Across each role, the same question: how does work cross between cultures without losing what made it itself? thé-En is the answer that practice arrived at — the architectural reading of a space, the multimedia sense of how images and meaning move, and the fifteen years of cultural translation, all held in a single practice.

The studio continues now from the Hudson Valley, in close dialogue with a Japan-based team: Kenta in Kobe, Yuji in Kyoto, and a wider contemporary shikkai network rooted in Japanese craft and restoration culture.

This role is not simply to connect people. It is to hold the conditions in which the work can arrive as it should.

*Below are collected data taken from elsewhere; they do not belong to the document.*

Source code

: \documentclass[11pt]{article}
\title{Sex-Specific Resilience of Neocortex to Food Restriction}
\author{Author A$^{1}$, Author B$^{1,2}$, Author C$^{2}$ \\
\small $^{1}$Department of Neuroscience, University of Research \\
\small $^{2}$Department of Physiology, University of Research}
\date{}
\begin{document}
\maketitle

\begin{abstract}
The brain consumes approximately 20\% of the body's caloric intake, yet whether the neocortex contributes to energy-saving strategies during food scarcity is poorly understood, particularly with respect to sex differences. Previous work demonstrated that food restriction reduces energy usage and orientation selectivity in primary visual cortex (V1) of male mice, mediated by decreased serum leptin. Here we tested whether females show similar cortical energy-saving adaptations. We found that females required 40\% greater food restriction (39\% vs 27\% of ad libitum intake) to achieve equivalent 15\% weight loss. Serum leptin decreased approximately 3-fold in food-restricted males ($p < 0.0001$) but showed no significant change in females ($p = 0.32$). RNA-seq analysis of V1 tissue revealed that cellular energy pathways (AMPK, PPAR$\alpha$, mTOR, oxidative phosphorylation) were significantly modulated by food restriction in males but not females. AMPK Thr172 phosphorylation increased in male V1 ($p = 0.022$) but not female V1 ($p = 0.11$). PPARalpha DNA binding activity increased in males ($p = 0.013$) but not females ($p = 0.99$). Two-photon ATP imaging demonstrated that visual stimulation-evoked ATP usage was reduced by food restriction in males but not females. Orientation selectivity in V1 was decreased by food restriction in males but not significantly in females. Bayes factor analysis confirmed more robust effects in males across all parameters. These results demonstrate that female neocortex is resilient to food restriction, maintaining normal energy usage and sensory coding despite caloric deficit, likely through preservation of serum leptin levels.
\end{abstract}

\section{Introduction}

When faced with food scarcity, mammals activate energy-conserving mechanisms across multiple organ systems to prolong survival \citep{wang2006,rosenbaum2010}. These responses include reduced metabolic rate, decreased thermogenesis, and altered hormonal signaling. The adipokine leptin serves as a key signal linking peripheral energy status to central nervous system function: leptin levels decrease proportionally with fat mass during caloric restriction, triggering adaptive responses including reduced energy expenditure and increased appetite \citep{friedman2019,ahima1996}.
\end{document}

Raised in many places, the more she worked, the more she found herself rooted in Japan. thé-En is what it looks like to bring that rooting here — to read the time we are in, to read the place where the work will live, and to translate between them so the work belongs.

The Name

thé-En carries several layers of meaning. Thé is the French word for tea. En evokes both en (縁) — a singular, meaningful bond — and en (円), the circle: fullness, return, and the way things come back into relation. The sound of the name also echoes teien — a garden.

For us, tea and garden are not decorative references. They point to a wider Japanese sensibility — one shaped by seasonality, attention, and the careful making of setting. In this sense, the garden is not only a place, but an environment prepared with intention, and tea is not only a drink, but a cultural practice shaped by presence, detail, and encounter.

thé-En is not about transplanting Japanese culture as-is. It is about helping it take root here with care — through relationships, collaborations, and projects that become part of life over time.

Between Craft, Design, and Art

Many of the works we develop exist between categories. A textile may enter a room with the presence of art. A lamp shaped through artisan practice may carry the weight of a one-of-a-kind work. A kitchen linen may hold the same dye knowledge as a kimono in a museum collection.

We are interested in that threshold — where use, beauty, and artistic presence meet. Part of our role is to help such work be recognized, situated, and lived with as it deserves.

Legacy and Demand

If traditional making is to continue, it cannot survive on sentiment alone. It must meet meaningful demand.

Part of thé-En’s work is to cultivate that demand — carefully, selectively, and in ways that allow the legacy of making to continue without being reduced to commodity.

Much of what we do is not visible. It is understood through what remains.